2.9 The Open Science Events Playbook: Let's collaborate to be engaging, open, and inclusive workshop part 1
Jeroen Bosman (University of Utrecht), Melanie Imming (Imming Impact), Lena Karvovskaya (VU Amsterdam), Esther Plomp (TUDelft), Alexandra Sarafoglou, Iris Smal and Leonhard Volz (UvA)
Open science events, such as workshops, lectures, and festivals, are an engaging way to introduce others to the practice of open science. However, making these events truly open, inclusive and engaging can be challenging. How do we reach people who may not be initially interested? How can we give everyone in the room a possibility to speak up or give input? How do we ensure that the discussions and materials from the events are accessible and reusable, also to those who were not present? In this session, our goal is to create a collaborative Open Science Event Playbook that provides various practical answers to these questions and shares inspiring examples of how to organise engaging and open events that advance the practice of open science. During the first part of the session, we will use past events' examples to brainstorm with the participants on what worked well, or which improvements could have been made to make them more open and engaging. This brainstorm may cover multiple facets of event organisation, such as inclusivity during advertisement and the event itself, eg. for people with disabilities, the pros and cons of hybrid events, open materials, event reporting, and copyright rules. In the second part of the session, we will combine our efforts as a group to start creating a practical guide of event planning, enriched with real-life examples with descriptions of how the specific aspects of openness and engagement were managed. We will ask participants to add their ideas, and will start writing elements for the Playbook in small groups. This guide/playbook should be a living document, and the idea is to add the guide as a chapter to the The Turing Way handbook to reproducible, ethical and collaborative data science. This will be facilitated by workshop organisers who have experience contributing to the Turing Way.

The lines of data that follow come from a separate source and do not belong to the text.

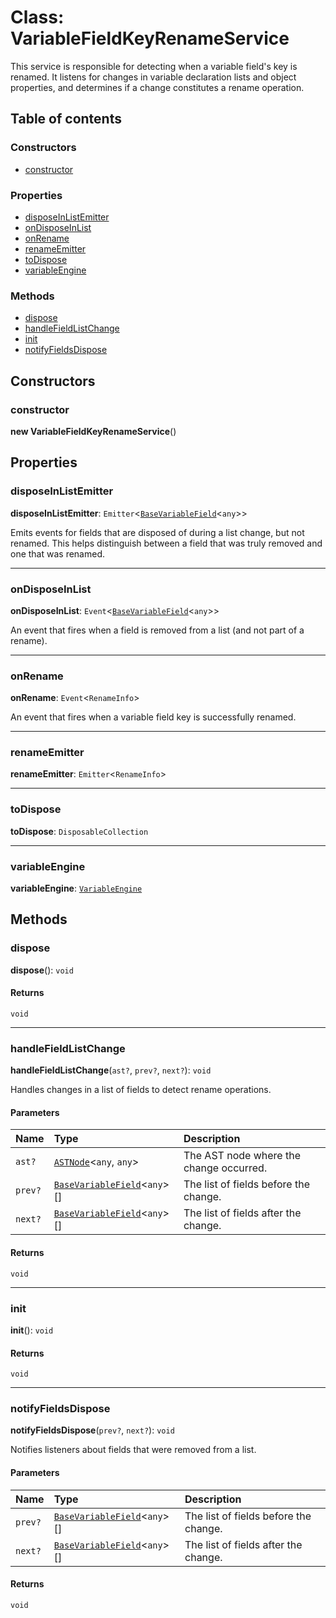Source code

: # Class: VariableFieldKeyRenameService

This service is responsible for detecting when a variable field's key is renamed.
It listens for changes in variable declaration lists and object properties, and
determines if a change constitutes a rename operation.

## Table of contents

### Constructors

* [constructor](/auto-docs/variable-core/classes/VariableFieldKeyRenameService.md#constructor)

### Properties

* [disposeInListEmitter](/auto-docs/variable-core/classes/VariableFieldKeyRenameService.md#disposeinlistemitter)
* [onDisposeInList](/auto-docs/variable-core/classes/VariableFieldKeyRenameService.md#ondisposeinlist)
* [onRename](/auto-docs/variable-core/classes/VariableFieldKeyRenameService.md#onrename)
* [renameEmitter](/auto-docs/variable-core/classes/VariableFieldKeyRenameService.md#renameemitter)
* [toDispose](/auto-docs/variable-core/classes/VariableFieldKeyRenameService.md#todispose)
* [variableEngine](/auto-docs/variable-core/classes/VariableFieldKeyRenameService.md#variableengine)

### Methods

* [dispose](/auto-docs/variable-core/classes/VariableFieldKeyRenameService.md#dispose)
* [handleFieldListChange](/auto-docs/variable-core/classes/VariableFieldKeyRenameService.md#handlefieldlistchange)
* [init](/auto-docs/variable-core/classes/VariableFieldKeyRenameService.md#init)
* [notifyFieldsDispose](/auto-docs/variable-core/classes/VariableFieldKeyRenameService.md#notifyfieldsdispose)

## Constructors

### constructor

**new VariableFieldKeyRenameService**()

## Properties

### disposeInListEmitter

**disposeInListEmitter**: `Emitter`<[`BaseVariableField`](/auto-docs/variable-core/classes/BaseVariableField.md)<`any`>>

Emits events for fields that are disposed of during a list change, but not renamed.
This helps distinguish between a field that was truly removed and one that was renamed.

***

### onDisposeInList

**onDisposeInList**: `Event`<[`BaseVariableField`](/auto-docs/variable-core/classes/BaseVariableField.md)<`any`>>

An event that fires when a field is removed from a list (and not part of a rename).

***

### onRename

**onRename**: `Event`<`RenameInfo`>

An event that fires when a variable field key is successfully renamed.

***

### renameEmitter

**renameEmitter**: `Emitter`<`RenameInfo`>

***

### toDispose

**toDispose**: `DisposableCollection`

***

### variableEngine

**variableEngine**: [`VariableEngine`](/auto-docs/variable-core/classes/VariableEngine.md)

## Methods

### dispose

**dispose**(): `void`

#### Returns

`void`

***

### handleFieldListChange

**handleFieldListChange**(`ast?`, `prev?`, `next?`): `void`

Handles changes in a list of fields to detect rename operations.

#### Parameters

| Name | Type | Description |
| :------ | :------ | :------ |
| `ast?` | [`ASTNode`](/auto-docs/variable-core/classes/ASTNode.md)<`any`, `any`> | The AST node where the change occurred. |
| `prev?` | [`BaseVariableField`](/auto-docs/variable-core/classes/BaseVariableField.md)<`any`>\[] | The list of fields before the change. |
| `next?` | [`BaseVariableField`](/auto-docs/variable-core/classes/BaseVariableField.md)<`any`>\[] | The list of fields after the change. |

#### Returns

`void`

***

### init

**init**(): `void`

#### Returns

`void`

***

### notifyFieldsDispose

**notifyFieldsDispose**(`prev?`, `next?`): `void`

Notifies listeners about fields that were removed from a list.

#### Parameters

| Name | Type | Description |
| :------ | :------ | :------ |
| `prev?` | [`BaseVariableField`](/auto-docs/variable-core/classes/BaseVariableField.md)<`any`>\[] | The list of fields before the change. |
| `next?` | [`BaseVariableField`](/auto-docs/variable-core/classes/BaseVariableField.md)<`any`>\[] | The list of fields after the change. |

#### Returns

`void`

🕞 14:45 – 14:55 Short break
🕒 14:55 – 15:40 Community Led Sessions and Workshops and Sessions
3.1 Thematic Digital Competency Centres: addressing bottlenecks together to encourage FAIR practice in research methods, data, and software
Joanne Yeomans and Mira Stanic (TDCC-NES), Nicole Emmenegger, Nils Arlinghaus, Celia van Gelder &and Kimberley Zwiers (TDCC-LSH)
As part of the implementation programme for the digitisation of scientific research in the Netherlands, NWO have established three national-level Thematic Digital Competence Centres (TDCCs). TDCCs are network organisations that will bring together researchers, local DCC’s, research infrastructure and support providers, and knowledge and expertise networks to tackle domain specific challenges in data driven science, working across the boundaries of their own institutions. Three separate, but collaborating, TDCCs have been set up: Social Sciences and Humanities; Natural and Engineering Sciences, and Life Sciences and Health. The TDCCs have identified a number of bottlenecks that are being addressed through national projects and initiatives, including: - expanding and developing training for researchers and for data stewards, - examining legislative (and other) limitations affecting data sharing and re-use, - looking into research software sustainability, - finding solutions to improve FAIR data production, and increase data interoperability, - fostering community to exchange best practice and develop collaboration. At the National Open Science Festival the three TDCCs aim to engage with researchers and research support professionals to better understand domain-specific challenges, stimulate collaboration, and familiarize the participants with opportunities to get involved in our networks and project funding programmes. TDCCs are inclusive and open networks based on collaboration through non-competitive projects aimed at improving digital research competencies for exchangeable, accessible and reusable data and software, and as such, are strong advocates of Open Science practices.
3.2 Peer review of datasets: Have your say in building a pilot project
Frédérique Belliard, Saba Sharma, Heather Andrews Mancilla and Esther Plomp (TUDelft)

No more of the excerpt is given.